In the entries below, find each line with the string "party" and copy it.

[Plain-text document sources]
::::::::

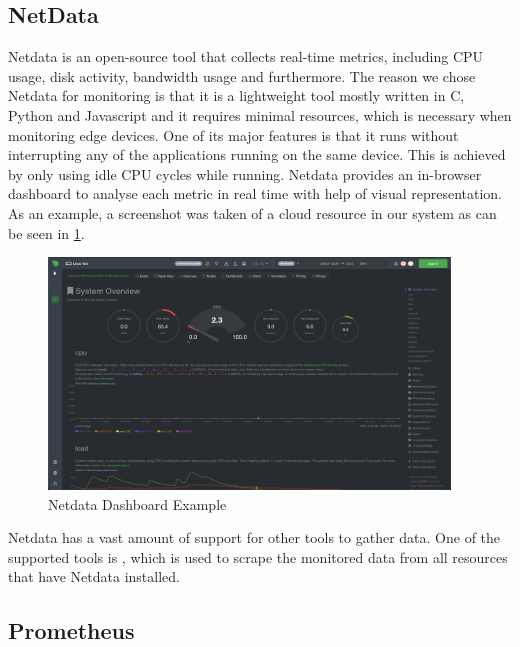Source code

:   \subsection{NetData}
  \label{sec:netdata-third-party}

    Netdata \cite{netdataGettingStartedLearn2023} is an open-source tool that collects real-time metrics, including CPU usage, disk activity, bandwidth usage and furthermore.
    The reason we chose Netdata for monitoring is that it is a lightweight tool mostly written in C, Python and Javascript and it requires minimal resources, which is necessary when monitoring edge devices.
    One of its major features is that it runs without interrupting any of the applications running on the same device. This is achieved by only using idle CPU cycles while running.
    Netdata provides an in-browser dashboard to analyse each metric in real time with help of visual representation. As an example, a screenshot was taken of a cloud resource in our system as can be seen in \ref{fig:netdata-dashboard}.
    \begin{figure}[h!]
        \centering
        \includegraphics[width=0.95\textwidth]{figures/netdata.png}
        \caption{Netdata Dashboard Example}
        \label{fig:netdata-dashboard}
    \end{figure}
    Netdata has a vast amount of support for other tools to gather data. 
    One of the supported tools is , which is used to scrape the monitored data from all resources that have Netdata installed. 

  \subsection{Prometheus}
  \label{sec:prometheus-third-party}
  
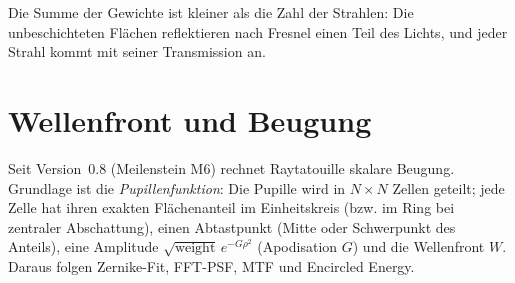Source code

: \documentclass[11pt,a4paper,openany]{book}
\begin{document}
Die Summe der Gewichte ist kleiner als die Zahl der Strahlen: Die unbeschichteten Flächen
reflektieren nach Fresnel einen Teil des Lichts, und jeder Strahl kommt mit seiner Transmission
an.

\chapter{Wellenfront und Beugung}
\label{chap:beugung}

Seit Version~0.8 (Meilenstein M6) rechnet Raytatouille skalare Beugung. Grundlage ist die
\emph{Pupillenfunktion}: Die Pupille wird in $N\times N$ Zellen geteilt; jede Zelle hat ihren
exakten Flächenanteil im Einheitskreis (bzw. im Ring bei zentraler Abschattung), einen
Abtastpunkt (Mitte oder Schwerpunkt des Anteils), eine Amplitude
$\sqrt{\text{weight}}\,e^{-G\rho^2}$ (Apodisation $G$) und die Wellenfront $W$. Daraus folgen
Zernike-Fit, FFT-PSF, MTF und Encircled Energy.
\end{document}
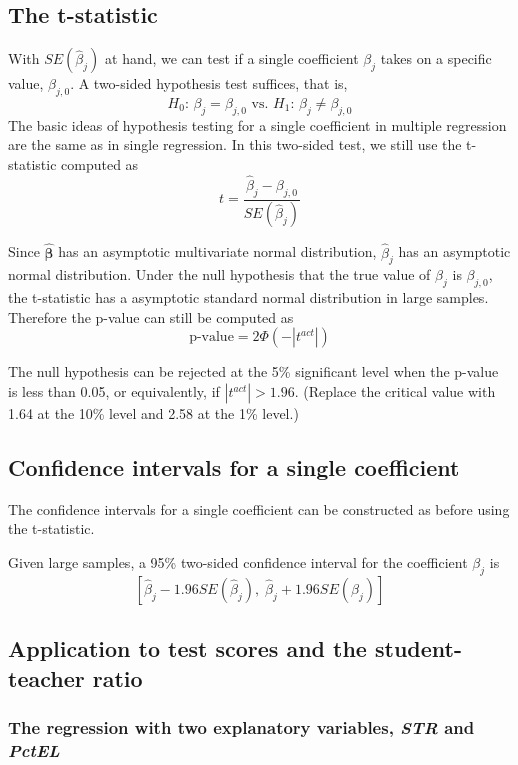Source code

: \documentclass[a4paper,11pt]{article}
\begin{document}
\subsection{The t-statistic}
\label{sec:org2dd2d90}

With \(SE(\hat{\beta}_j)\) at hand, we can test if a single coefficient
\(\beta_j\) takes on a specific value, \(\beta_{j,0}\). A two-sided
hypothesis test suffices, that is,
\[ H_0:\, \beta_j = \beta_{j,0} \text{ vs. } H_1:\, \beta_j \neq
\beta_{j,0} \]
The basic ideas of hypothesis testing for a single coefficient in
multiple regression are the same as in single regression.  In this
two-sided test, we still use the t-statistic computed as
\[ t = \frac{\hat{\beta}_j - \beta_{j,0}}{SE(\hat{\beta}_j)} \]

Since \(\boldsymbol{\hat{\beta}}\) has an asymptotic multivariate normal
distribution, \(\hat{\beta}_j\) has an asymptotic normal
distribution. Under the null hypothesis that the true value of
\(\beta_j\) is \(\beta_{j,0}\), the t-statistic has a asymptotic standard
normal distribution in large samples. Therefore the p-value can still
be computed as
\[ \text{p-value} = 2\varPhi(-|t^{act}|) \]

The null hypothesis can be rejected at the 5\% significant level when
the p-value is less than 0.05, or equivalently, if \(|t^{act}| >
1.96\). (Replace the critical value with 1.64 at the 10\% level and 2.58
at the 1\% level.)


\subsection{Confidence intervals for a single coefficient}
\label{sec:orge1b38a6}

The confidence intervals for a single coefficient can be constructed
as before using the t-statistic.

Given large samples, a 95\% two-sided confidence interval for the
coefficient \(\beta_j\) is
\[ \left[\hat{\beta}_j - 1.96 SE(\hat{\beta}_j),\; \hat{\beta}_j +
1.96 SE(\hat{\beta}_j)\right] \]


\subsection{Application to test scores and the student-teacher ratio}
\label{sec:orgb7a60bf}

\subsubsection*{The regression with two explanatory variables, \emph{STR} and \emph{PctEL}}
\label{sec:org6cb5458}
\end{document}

::::::::

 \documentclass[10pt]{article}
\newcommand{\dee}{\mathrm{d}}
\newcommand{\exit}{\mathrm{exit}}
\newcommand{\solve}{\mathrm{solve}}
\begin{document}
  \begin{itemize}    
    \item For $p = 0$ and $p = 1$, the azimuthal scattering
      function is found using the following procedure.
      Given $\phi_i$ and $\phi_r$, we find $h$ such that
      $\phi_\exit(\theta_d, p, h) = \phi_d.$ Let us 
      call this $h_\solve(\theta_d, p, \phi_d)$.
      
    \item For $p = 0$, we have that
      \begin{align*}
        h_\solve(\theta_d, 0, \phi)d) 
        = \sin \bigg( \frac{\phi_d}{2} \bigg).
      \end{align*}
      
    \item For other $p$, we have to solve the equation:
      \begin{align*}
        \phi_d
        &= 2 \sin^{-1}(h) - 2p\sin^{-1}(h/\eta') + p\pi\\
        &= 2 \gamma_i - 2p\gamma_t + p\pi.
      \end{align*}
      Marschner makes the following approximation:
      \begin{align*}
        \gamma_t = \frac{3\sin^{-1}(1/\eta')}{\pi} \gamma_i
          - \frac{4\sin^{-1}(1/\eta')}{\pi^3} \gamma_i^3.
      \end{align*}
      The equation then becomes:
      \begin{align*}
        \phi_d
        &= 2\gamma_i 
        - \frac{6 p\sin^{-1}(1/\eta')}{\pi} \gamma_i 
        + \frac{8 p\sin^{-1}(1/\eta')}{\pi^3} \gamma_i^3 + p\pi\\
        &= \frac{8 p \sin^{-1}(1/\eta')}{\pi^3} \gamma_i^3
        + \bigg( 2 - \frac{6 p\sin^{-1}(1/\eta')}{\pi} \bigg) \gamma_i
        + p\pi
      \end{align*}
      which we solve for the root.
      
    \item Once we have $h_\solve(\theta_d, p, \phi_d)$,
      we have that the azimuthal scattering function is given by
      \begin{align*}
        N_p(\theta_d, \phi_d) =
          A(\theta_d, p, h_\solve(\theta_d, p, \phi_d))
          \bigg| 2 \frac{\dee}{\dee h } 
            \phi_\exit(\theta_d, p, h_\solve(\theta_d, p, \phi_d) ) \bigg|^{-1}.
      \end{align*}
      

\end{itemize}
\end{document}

::::::::

_TASK RESPONSE_:
  \label{sec:netdata-third-party}
  \label{sec:prometheus-third-party}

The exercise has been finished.